Fair enough, a woman who drinks and smokes during her pregnancy or doesn’t stay on her diet can’t go to jail for murder if the pregnancy ends abruptly… but what about a woman who takes birth control? Remember conception happens outside the womb, the fertilized egg then implants (or not) in the womb. Most hormonal birth control prevents the fertilized egg from sticking to the uterine wall. By preventing this, the woman on birth control is “directly” intervening to prevent a pregnancy from continuing. The same could go for IUDs that create an inhospitable environment for the new “person” in the womb. It’s unclear, to say the least if using many of the most common and safe forms of contraception could be seen as a crime by an overzealous judge. Believe me after Citizen’s United, we Progressives have ample evidence of what damage a runaway court can do, and again don’t tell me prosecutors won’t bring these cases or judges will throw them out. Sure there won’t be many, at first, in the sense that birth control might be illegal and women and their doctors may have to seek contraception outside the law and would thus have to hide their actions, so there may be less murder and more smuggling cases. Who knows. We’re going into uncharted territory. What happens the first time or the fiftieth time that an aggrieved husband claims his estranged wife killed their child with birth control she bought in gasp, Maryland? The party that rails against nuisance lawsuits when they target corporations is all for opening up some of the most intimate decisions a woman or a couple can make to the tender ministration of the Courts. So this is what they mean by small government and tort reform.
And, what about section 7? What happens to all the “people” that routinely get produced as byproducts of fertility treatments? Doctors often implant numerous fertilized eggs, sometimes this results in large numbers of embryos in the womb. Can the mother look forward to a government official being part of any decision she and her family might make about reducing that number? What about freezing embryos, do the fertilized eggs get a legal guardian? Can the couple be charged with child neglect if they fail to pay for the lab work? Is it legal to freeze a person without their consent? What would be the impact on stem cell research? Would a doctor who performs a risky procedure like amniocentesis that results in an unintended abortion be liable for involuntary manslaughter? None of this is addressed in the legislation and to think such cases won’t come up is absurd.

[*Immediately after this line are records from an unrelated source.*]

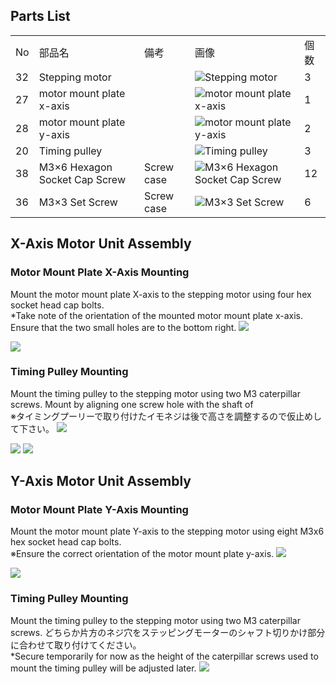 ## Parts List
<table class="packing-list">
<tbody>
<tr>
<td>No</td>
<td>部品名</td>
<td>備考</td>
<td class="packing-img">画像</td>
<td>個数</td>
</tr>
<tr>
<td>32</td>
<td>Stepping motor</td>
<td></td>
<td><img src="./images/02/p1.jpg" alt="Stepping motor"></td>
<td>3</td>
</tr>
<tr>
<td>27</td>
<td>motor mount plate x-axis</td>
<td></td>
<td><img src="./images/02/p2.jpg" alt="motor mount plate x-axis"></td>
<td>1</td>
</tr>
<tr>
<td>28</td>
<td>motor mount plate y-axis</td>
<td></td>
<td><img src="./images/02/p3.jpg" alt="motor mount plate y-axis"></td>
<td>2</td>
</tr>
<tr>
<td>20</td>
<td>Timing pulley</td>
<td></td>
<td><img src="./images/02/p4.jpg" alt="Timing pulley"></td>
<td>3</td>
</tr>
<tr>
<td>38</td>
<td>M3&times;6 Hexagon Socket Cap Screw</td>
<td>Screw case</td>
<td><img src="./images/02/p5.jpg" alt="M3&times;6 Hexagon Socket Cap Screw"></td>
<td>12</td>
</tr>
<tr>
<td>36</td>
<td>M3&times;3 Set Screw</td>
<td>Screw case</td>
<td><img src="./images/02/p6.jpg" alt="M3&times;3 Set Screw"></td>
<td>6</td>
</tr>
</tbody>
</table>

## X-Axis Motor Unit Assembly
### Motor Mount Plate X-Axis Mounting
Mount the motor mount plate X-axis to the stepping motor using four hex socket head cap bolts.  
*Take note of the orientation of the mounted motor mount plate x-axis. Ensure that the two small holes are to the bottom right.
<img src="./images/02/mini-300mm_02_01.jpg">

<img src="./images/02/mini-300mm_02_02.jpg">

### Timing Pulley Mounting
Mount the timing pulley to the stepping motor using two M3 caterpillar screws. Mount by aligning one screw hole with the shaft of  
※タイミングプーリーで取り付けたイモネジは後で高さを調整するので仮止めして下さい。
<img src="./images/02/mini-300mm_02_03.jpg">

<img src="./images/02/mini-300mm_02_04.jpg">

<img src="./images/02/mini-300mm_02_05.jpg">

## Y-Axis Motor Unit Assembly
### Motor Mount Plate Y-Axis Mounting
Mount the motor mount plate Y-axis to the stepping motor using eight M3x6 hex socket head cap bolts.   
※Ensure the correct orientation of the motor mount plate y-axis.
<img src="./images/02/mini-300mm_02_06.jpg">

<img src="./images/02/mini-300mm_02_07.jpg">

### Timing Pulley Mounting
Mount the timing pulley to the stepping motor using two M3 caterpillar screws. どちらか片方のネジ穴をステッピングモーターのシャフト切りかけ部分に合わせて取り付けてください。  
*Secure temporarily for now as the height of the caterpillar screws used to mount the timing pulley will be adjusted later.
<img src="./images/02/mini-300mm_02_08.jpg">
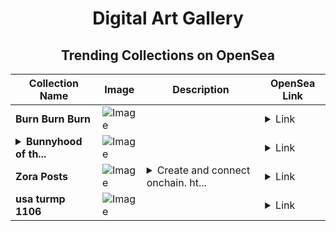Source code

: <div align="center">

# Digital Art Gallery

## Trending Collections on OpenSea

| Collection Name                       | Image                                                                                     | Description                       | OpenSea Link                                                                                          |
|---------------------------------------|-------------------------------------------------------------------------------------------|-----------------------------------|--------------------------------------------------------------------------------------------------------|
| **Burn Burn Burn** | ![Image](https://i.seadn.io/s/raw/files/77e5070318956b614068c09a41dc4339.png?w=500&auto=format?w=200&auto=format) |  | <details><summary>Link</summary>[Burn Burn Burn](https://opensea.io/collection/burn-burn-burn-1)</details> |
| **<details><summary>Bunnyhood of th...</summary>Bunnyhood of the Adventuring Ears</details>** | ![Image](https://i.seadn.io/s/raw/files/bc185ca41afc08c21b5603692b823cbf.jpg?w=500&auto=format?w=200&auto=format) |  | <details><summary>Link</summary>[Bunnyhood of the Adventuring Ears](https://opensea.io/collection/bunnyhood-of-the-adventuring-ears)</details> |
| **Zora Posts** | ![Image](https://i.seadn.io/s/raw/files/7c8ed321268631b22a3968aed7b68bf2.jpg?w=500&auto=format?w=200&auto=format) | <details><summary>Create and connect onchain. ht...</summary>Create and connect onchain. https://zora.co</details> | <details><summary>Link</summary>[Zora Posts](https://opensea.io/collection/zora-posts-9679)</details> |
| **usa turmp 1106** | ![Image](https://i.seadn.io/s/raw/files/4504e501a2f410c571d1668fa6928ea0.png?w=500&auto=format?w=200&auto=format) |  | <details><summary>Link</summary>[usa turmp 1106](https://opensea.io/collection/usa-turmp-1106-2)</details> |

</div>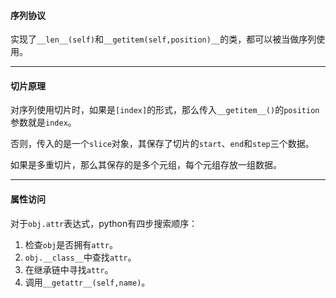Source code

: #### 序列协议

实现了`__len__(self)`和`__getitem(self,position)__`的类，都可以被当做序列使用。

---
#### 切片原理
对序列使用切片时，如果是`[index]`的形式，那么传入`__getitem__()`的`position`参数就是`index`。

否则，传入的是一个`slice`对象，其保存了切片的`start`、`end`和`step`三个数据。

如果是多重切片，那么其保存的是多个元组，每个元组存放一组数据。


---
#### 属性访问
对于`obj.attr`表达式，python有四步搜索顺序：
1. 检查`obj`是否拥有`attr`。
2. `obj.__class__`中查找`attr`。
3. 在继承链中寻找`attr`。
4. 调用`__getattr__(self,name)`。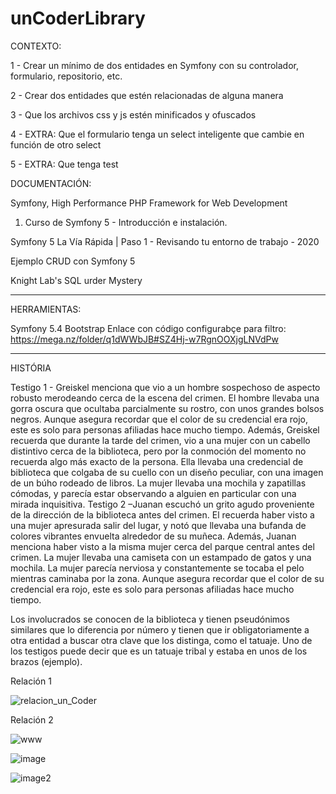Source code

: # unCoderLibrary

CONTEXTO:

1 - Crear un mínimo de dos entidades en Symfony con su controlador, formulario, repositorio, etc.

2 - Crear dos entidades que estén relacionadas de alguna manera

3 - Que los archivos css y js estén minificados y ofuscados

4 - EXTRA: Que el formulario tenga un select inteligente que cambie en función de otro select

5 - EXTRA: Que tenga test



DOCUMENTACIÓN:

Symfony, High Performance PHP Framework for Web Development

01. Curso de Symfony 5 - Introducción e instalación.

Symfony 5 La Vía Rápida | Paso 1 - Revisando tu entorno de trabajo - 2020

Ejemplo CRUD con Symfony 5

Knight Lab's SQL
urder Mystery

_______________________________________________________________________________________________________________________________________________________________
HERRAMIENTAS:

Symfony 5.4
Bootstrap
Enlace con código configurabçe para filtro: https://mega.nz/folder/q1dWWbJB#SZ4Hj-w7RgnOOXjgLNVdPw

________________________________________________________________________________________________________________________________________________________________
HISTÓRIA

Testigo 1 - Greiskel menciona que vio a un hombre sospechoso de aspecto robusto merodeando cerca de la escena del crimen. El hombre llevaba una gorra oscura que ocultaba parcialmente su rostro, con unos grandes bolsos negros. Aunque asegura recordar que el color de su credencial era rojo, este es solo para personas afiliadas hace mucho tiempo. Además, Greiskel recuerda que durante la tarde del crimen, vio a una mujer con un cabello distintivo cerca de la biblioteca, pero por la conmoción del momento no recuerda algo más exacto de la persona. Ella llevaba una credencial de biblioteca que colgaba de su cuello con un diseño peculiar, con una imagen de un búho rodeado de libros. La mujer llevaba una mochila y zapatillas cómodas, y parecía estar observando a alguien en particular con una mirada inquisitiva. Testigo 2 –Juanan escuchó un grito agudo proveniente de la dirección de la biblioteca antes del crimen. El recuerda haber visto a una mujer apresurada salir del lugar, y notó que llevaba una bufanda de colores vibrantes envuelta alrededor de su muñeca. Además, Juanan menciona haber visto a la misma mujer cerca del parque central antes del crimen. La mujer llevaba una camiseta con un estampado de gatos y una mochila. La mujer parecía nerviosa y constantemente se tocaba el pelo mientras caminaba por la zona. Aunque asegura recordar que el color de su credencial era rojo, este es solo para personas afiliadas hace mucho tiempo.



Los involucrados se conocen de la biblioteca y tienen pseudónimos similares que lo diferencia por número y tienen que ir obligatoriamente a otra entidad a buscar otra clave que los distinga, como  el tatuaje. Uno de los testigos puede decir que es un tatuaje tribal y estaba en unos de los brazos (ejemplo).


Relación 1

![relacion_un_Coder](https://github.com/FranSSZZ/unCoderLibrary/assets/126780440/a62af774-9be9-4568-84e5-78d52c19f739)

Relación 2

![www](https://github.com/FranSSZZ/unCoderLibrary/assets/126780440/9281fe6e-5e53-40cf-b939-0c276df757da)


![image](https://github.com/FranSSZZ/unCoderLibrary/assets/126780440/a4fcf233-4cc7-4805-96a6-bc953b490ace)

![image2](https://github.com/FranSSZZ/unCoderLibrary/assets/126780440/c8725c87-42a1-46fa-a0e7-170bba3d1a60)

This bill along with the raft of other anti-choice bills that have made this session one of the worst in recent memory for women’s rights is part of an overall plan to make abortion and birth control effectively unavailable for women in Virginia. Similar language has failed in public referendums in Colorado and that liberal bastion Mississippi. If put to a popular vote here, I am confident the people of the Commonwealth would reject it out of hand, but the radicals and partisans in the GA and the Governor’s office would like to push this through by mean force. In doing so they are also opening a gaping breach in the law that judges and lawyers and magistrates across Virginia will be asked to plug piecemeal. It’s time to let them know that that is as bad an idea as conferring personhood on a bundle of undifferentiated cells in the first place. On behalf of the Board of Directors of the Alliance for Progressive Values I urge the legislators and the Governor to stop and consider the many unforeseen ramifications of this dangerous bill. Please say NO to HB1.